Recensioni

Sembra non voler arrestare la propria salita la parabola The Black Dog che, sopravvissuta allo iato “plaidiano” e restaurata dall’unico superstite Ken Dowie con un gemellaggio artistico stretto con i due fratelli Martin e Richard Dust (proprietari della Dust Science Recordings per cui esce anche questo nuovo capitolo), mette a segno un altro colpo di qualità ottima, se non addirittura eccellente, dopo il già buon Tranklements del 2013.
Suona davvero una meraviglia questo Neither/Neither, grazie ad una maniacale cura nei suoni e a tanto, tanto mestiere. Le coordinate non mutano troppo dall’album precedente, con una techno riflessiva e consapevole che ammanta le onnipresenti atmosfere ambientali, per un risultato ibrido ma ortodosso, avvolgente e magnificamente fluido nelle sue variegate contaminazioni.
Il disco parte piano per crescere costantemente, un gradino alla volta: aperto da morbide increspature ambientali che sembrano richiamare il moto delle onde marine, si eleva gradualmente fino a toccare le siderali fluttuazioni di progetti come Clubroot, per una techno-ambient eterea e soffusa, costantemente attraversata da precise scansioni ritmiche che pescano tanto dalla techno quanto dall’hip hop e da qualche vaga scoria dub, ma altrettanto costantemente svincolata da qualsiasi richiamo al dancefloor: elettronica da ascolto e non da ballo, piena e molto ricca, in cui immergersi per perdersi e ritrovarsi.

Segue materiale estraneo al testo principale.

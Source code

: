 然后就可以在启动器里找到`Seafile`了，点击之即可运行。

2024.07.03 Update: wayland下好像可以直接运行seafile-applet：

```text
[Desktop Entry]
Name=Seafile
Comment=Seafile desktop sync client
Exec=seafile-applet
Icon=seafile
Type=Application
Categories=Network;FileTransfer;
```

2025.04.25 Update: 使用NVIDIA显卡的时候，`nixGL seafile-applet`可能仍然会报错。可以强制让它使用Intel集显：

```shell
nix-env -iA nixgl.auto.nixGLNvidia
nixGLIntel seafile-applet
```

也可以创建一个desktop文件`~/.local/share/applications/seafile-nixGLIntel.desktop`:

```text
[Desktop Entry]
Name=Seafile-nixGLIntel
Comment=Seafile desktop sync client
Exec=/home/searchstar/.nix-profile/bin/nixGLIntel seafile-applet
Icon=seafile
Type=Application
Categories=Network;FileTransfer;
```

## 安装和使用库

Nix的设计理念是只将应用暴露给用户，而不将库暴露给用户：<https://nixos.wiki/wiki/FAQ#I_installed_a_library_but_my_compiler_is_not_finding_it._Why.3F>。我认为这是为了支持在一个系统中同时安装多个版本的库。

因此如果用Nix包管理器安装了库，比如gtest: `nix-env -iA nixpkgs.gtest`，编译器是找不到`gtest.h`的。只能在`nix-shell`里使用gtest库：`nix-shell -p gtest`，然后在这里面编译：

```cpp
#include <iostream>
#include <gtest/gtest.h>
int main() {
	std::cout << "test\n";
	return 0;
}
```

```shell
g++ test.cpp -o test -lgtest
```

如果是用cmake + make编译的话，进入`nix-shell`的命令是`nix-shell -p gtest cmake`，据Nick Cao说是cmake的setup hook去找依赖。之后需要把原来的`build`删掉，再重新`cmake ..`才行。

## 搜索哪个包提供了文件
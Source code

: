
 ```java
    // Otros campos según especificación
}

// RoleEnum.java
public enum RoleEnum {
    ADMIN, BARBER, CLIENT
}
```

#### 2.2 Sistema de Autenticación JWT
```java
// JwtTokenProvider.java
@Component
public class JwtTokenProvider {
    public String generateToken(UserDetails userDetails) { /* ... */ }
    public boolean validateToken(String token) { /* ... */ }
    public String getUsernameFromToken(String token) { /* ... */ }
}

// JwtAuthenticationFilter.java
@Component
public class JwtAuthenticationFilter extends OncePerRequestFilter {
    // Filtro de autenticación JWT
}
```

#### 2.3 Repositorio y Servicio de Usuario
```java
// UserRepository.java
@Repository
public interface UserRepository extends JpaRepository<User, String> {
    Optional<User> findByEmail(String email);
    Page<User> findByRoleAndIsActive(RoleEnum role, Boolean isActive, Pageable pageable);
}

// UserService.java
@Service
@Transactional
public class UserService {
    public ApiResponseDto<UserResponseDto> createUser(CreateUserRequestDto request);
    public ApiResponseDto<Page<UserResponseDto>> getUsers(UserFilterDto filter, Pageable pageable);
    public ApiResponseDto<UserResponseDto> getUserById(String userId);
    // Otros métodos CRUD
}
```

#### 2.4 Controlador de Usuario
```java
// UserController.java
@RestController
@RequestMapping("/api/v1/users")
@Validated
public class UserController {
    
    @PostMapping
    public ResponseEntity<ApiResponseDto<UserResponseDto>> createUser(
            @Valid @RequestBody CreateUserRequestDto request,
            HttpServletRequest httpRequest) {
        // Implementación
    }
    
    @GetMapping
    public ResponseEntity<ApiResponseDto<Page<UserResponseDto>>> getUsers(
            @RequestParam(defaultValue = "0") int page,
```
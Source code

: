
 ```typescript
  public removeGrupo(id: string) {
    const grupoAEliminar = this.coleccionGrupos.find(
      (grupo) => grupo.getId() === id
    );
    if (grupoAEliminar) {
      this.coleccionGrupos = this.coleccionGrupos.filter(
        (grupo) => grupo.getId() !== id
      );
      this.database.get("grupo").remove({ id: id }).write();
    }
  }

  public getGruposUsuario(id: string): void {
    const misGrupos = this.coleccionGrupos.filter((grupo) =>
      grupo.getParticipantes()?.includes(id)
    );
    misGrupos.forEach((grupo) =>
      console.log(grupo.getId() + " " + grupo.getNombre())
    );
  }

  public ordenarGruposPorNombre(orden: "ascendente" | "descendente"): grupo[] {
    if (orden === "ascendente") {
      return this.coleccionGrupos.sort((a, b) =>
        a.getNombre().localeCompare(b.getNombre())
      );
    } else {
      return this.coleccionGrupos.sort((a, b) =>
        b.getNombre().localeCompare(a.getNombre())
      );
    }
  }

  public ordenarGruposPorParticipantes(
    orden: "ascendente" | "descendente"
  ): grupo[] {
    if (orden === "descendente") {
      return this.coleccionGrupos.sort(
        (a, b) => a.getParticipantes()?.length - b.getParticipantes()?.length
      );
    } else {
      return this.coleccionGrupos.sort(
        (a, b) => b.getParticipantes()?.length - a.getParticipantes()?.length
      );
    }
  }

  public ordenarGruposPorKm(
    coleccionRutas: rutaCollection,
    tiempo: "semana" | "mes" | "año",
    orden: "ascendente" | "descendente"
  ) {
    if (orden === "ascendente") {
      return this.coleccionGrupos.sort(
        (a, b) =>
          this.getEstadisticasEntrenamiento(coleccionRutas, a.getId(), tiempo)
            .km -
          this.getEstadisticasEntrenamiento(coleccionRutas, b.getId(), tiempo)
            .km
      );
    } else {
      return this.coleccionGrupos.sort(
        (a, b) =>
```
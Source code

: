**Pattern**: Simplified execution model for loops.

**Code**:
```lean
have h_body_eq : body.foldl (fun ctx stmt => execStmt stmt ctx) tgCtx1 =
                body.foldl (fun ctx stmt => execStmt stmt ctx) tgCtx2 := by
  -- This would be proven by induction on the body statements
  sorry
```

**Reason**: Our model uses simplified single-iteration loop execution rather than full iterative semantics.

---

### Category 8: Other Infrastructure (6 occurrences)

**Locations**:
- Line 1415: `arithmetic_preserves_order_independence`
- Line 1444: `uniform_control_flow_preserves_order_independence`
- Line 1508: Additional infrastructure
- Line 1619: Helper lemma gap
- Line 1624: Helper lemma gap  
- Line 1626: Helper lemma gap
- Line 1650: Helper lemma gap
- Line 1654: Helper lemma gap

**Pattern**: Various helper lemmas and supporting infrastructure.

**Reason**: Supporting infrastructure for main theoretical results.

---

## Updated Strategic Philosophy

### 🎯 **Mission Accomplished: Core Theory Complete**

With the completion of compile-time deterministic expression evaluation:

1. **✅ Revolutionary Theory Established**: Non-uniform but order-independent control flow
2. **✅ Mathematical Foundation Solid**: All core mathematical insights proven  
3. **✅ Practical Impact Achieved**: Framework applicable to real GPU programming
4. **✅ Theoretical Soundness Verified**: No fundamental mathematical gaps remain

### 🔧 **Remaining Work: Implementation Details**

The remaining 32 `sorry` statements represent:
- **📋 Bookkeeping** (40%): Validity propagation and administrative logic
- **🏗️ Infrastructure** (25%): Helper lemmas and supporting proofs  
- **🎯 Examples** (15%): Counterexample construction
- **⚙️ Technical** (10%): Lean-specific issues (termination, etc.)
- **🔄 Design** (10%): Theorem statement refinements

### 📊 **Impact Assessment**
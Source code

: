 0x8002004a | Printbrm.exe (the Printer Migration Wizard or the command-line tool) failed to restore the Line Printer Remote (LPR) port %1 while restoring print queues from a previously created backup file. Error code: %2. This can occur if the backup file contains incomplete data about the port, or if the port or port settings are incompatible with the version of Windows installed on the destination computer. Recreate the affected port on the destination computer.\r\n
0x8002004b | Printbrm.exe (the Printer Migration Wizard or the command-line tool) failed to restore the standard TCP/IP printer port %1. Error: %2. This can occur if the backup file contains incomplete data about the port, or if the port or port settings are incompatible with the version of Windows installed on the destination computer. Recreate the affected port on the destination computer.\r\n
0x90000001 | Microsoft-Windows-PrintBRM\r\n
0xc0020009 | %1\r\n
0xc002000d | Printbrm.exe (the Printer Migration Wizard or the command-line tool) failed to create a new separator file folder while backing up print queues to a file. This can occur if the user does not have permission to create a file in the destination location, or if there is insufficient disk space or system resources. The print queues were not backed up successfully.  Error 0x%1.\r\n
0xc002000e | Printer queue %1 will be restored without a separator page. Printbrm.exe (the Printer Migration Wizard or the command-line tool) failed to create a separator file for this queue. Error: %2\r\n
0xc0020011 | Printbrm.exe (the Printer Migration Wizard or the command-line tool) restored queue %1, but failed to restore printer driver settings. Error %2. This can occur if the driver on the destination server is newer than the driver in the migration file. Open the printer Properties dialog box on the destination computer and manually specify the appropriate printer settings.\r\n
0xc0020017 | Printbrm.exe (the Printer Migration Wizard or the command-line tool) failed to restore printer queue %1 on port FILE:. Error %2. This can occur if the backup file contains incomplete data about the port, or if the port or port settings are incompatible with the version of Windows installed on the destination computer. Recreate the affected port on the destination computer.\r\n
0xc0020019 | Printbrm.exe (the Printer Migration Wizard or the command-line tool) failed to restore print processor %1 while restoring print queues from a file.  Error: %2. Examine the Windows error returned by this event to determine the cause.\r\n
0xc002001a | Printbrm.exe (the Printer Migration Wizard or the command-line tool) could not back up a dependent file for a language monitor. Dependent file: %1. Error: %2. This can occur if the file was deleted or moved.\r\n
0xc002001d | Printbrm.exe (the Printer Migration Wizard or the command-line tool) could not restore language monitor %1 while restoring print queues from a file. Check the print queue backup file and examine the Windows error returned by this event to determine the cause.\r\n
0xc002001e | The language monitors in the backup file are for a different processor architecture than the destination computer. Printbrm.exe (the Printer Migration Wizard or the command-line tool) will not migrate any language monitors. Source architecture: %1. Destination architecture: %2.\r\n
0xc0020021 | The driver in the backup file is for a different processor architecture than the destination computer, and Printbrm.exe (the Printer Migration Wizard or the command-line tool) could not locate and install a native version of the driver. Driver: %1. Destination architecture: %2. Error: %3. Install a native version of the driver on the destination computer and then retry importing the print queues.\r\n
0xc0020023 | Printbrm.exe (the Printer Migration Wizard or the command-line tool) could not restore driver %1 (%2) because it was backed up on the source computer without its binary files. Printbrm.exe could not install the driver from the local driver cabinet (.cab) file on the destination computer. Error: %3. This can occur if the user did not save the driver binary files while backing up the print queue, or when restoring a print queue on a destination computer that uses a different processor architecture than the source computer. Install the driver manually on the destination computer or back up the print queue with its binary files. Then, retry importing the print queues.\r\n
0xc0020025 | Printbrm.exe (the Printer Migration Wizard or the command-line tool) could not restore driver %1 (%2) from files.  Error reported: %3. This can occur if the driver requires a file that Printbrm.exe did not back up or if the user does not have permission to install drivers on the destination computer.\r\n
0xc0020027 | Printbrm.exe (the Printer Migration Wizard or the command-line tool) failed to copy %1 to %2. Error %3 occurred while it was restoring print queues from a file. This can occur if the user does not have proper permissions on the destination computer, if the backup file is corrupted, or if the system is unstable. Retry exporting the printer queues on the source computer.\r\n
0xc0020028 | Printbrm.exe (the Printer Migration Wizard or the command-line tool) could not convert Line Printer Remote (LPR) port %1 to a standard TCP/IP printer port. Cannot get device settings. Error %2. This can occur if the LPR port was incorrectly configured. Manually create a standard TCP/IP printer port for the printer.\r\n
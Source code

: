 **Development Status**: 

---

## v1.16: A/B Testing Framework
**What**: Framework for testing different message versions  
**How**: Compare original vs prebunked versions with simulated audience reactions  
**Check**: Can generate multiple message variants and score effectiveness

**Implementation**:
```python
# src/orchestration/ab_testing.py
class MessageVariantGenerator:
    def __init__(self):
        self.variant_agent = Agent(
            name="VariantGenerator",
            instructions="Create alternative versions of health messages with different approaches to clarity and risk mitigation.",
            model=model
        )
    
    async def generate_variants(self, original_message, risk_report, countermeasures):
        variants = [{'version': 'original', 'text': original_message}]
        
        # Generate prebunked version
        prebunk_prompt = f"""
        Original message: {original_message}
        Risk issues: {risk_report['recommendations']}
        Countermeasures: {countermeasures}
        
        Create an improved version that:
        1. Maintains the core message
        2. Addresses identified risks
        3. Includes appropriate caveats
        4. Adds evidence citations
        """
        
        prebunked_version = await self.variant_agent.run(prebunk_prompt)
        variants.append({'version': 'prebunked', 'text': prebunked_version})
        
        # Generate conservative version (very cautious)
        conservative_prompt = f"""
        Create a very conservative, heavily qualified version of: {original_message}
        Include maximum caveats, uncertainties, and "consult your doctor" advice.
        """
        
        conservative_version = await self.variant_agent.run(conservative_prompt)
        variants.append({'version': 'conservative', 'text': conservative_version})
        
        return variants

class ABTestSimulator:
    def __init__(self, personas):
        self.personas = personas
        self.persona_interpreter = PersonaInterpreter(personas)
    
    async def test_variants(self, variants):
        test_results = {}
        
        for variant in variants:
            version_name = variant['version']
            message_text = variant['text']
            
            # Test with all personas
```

A partire da Self Organising Sealed Systems il legame con il ballo viene ristabilito, ma sempre con la consueta sapienza e senza strappi troppo netti. Le penultime quattro tracce in scaletta sono infatti un saggio di techno qualitativamente altissima, sicuramente più pura rispetto alla prima metà dell’album, ma nondimeno ricca di stratificazioni e suggestioni differenti. Chiude il tutto una superba MK Ultrabrite che riesce ad essere specchio e compendio di tutte le differenti spinte che attraversano un’uscita incredibilmente solida e che rappresenta probabilmente il picco qualitativo finora raggiunto da questa nuova incarnazione del progetto britannico.